_PROBLEM_
Could you restate the entries below word for word and leave the images out?

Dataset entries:

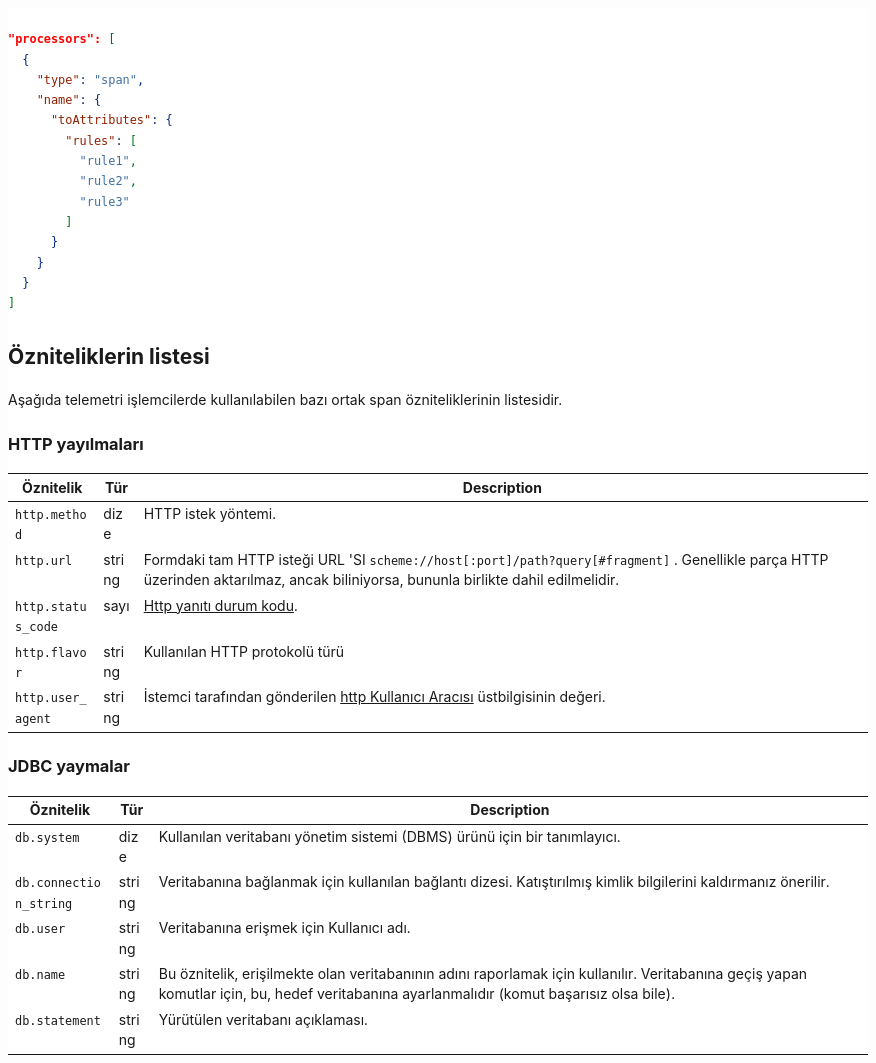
 ```json

"processors": [
  {
    "type": "span",
    "name": {
      "toAttributes": {
        "rules": [
          "rule1",
          "rule2",
          "rule3"
        ]
      }
    }
  }
]

```

## <a name="list-of-attributes"></a>Özniteliklerin listesi

Aşağıda telemetri işlemcilerde kullanılabilen bazı ortak span özniteliklerinin listesidir.

### <a name="http-spans"></a>HTTP yayılmaları

| Öznitelik  | Tür | Description | 
|---|---|---|
| `http.method` | dize | HTTP istek yöntemi.|
| `http.url` | string | Formdaki tam HTTP isteği URL 'SI `scheme://host[:port]/path?query[#fragment]` . Genellikle parça HTTP üzerinden aktarılmaz, ancak biliniyorsa, bununla birlikte dahil edilmelidir.|
| `http.status_code` | sayı | [Http yanıtı durum kodu](https://tools.ietf.org/html/rfc7231#section-6).|
| `http.flavor` | string | Kullanılan HTTP protokolü türü |
| `http.user_agent` | string | İstemci tarafından gönderilen [http Kullanıcı Aracısı](https://tools.ietf.org/html/rfc7231#section-5.5.3) üstbilgisinin değeri. |

### <a name="jdbc-spans"></a>JDBC yaymalar

| Öznitelik  | Tür | Description  |
|---|---|---|
| `db.system` | dize | Kullanılan veritabanı yönetim sistemi (DBMS) ürünü için bir tanımlayıcı. |
| `db.connection_string` | string | Veritabanına bağlanmak için kullanılan bağlantı dizesi. Katıştırılmış kimlik bilgilerini kaldırmanız önerilir.|
| `db.user` | string | Veritabanına erişmek için Kullanıcı adı. |
| `db.name` | string | Bu öznitelik, erişilmekte olan veritabanının adını raporlamak için kullanılır. Veritabanına geçiş yapan komutlar için, bu, hedef veritabanına ayarlanmalıdır (komut başarısız olsa bile).|
| `db.statement` | string | Yürütülen veritabanı açıklaması.|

_THE COMPLETED TASK_
 ```json

"processors": [
  {
    "type": "span",
    "name": {
      "toAttributes": {
        "rules": [
          "rule1",
          "rule2",
          "rule3"
        ]
      }
    }
  }
]

```

## <a name="list-of-attributes"></a>Özniteliklerin listesi

Aşağıda telemetri işlemcilerde kullanılabilen bazı ortak span özniteliklerinin listesidir.

### <a name="http-spans"></a>HTTP yayılmaları

| Öznitelik  | Tür | Description | 
|---|---|---|
| `http.method` | dize | HTTP istek yöntemi.|
| `http.url` | string | Formdaki tam HTTP isteği URL 'SI `scheme://host[:port]/path?query[#fragment]` . Genellikle parça HTTP üzerinden aktarılmaz, ancak biliniyorsa, bununla birlikte dahil edilmelidir.|
| `http.status_code` | sayı | [Http yanıtı durum kodu](https://tools.ietf.org/html/rfc7231#section-6).|
| `http.flavor` | string | Kullanılan HTTP protokolü türü |
| `http.user_agent` | string | İstemci tarafından gönderilen [http Kullanıcı Aracısı](https://tools.ietf.org/html/rfc7231#section-5.5.3) üstbilgisinin değeri. |

### <a name="jdbc-spans"></a>JDBC yaymalar

| Öznitelik  | Tür | Description  |
|---|---|---|
| `db.system` | dize | Kullanılan veritabanı yönetim sistemi (DBMS) ürünü için bir tanımlayıcı. |
| `db.connection_string` | string | Veritabanına bağlanmak için kullanılan bağlantı dizesi. Katıştırılmış kimlik bilgilerini kaldırmanız önerilir.|
| `db.user` | string | Veritabanına erişmek için Kullanıcı adı. |
| `db.name` | string | Bu öznitelik, erişilmekte olan veritabanının adını raporlamak için kullanılır. Veritabanına geçiş yapan komutlar için, bu, hedef veritabanına ayarlanmalıdır (komut başarısız olsa bile).|
| `db.statement` | string | Yürütülen veritabanı açıklaması.|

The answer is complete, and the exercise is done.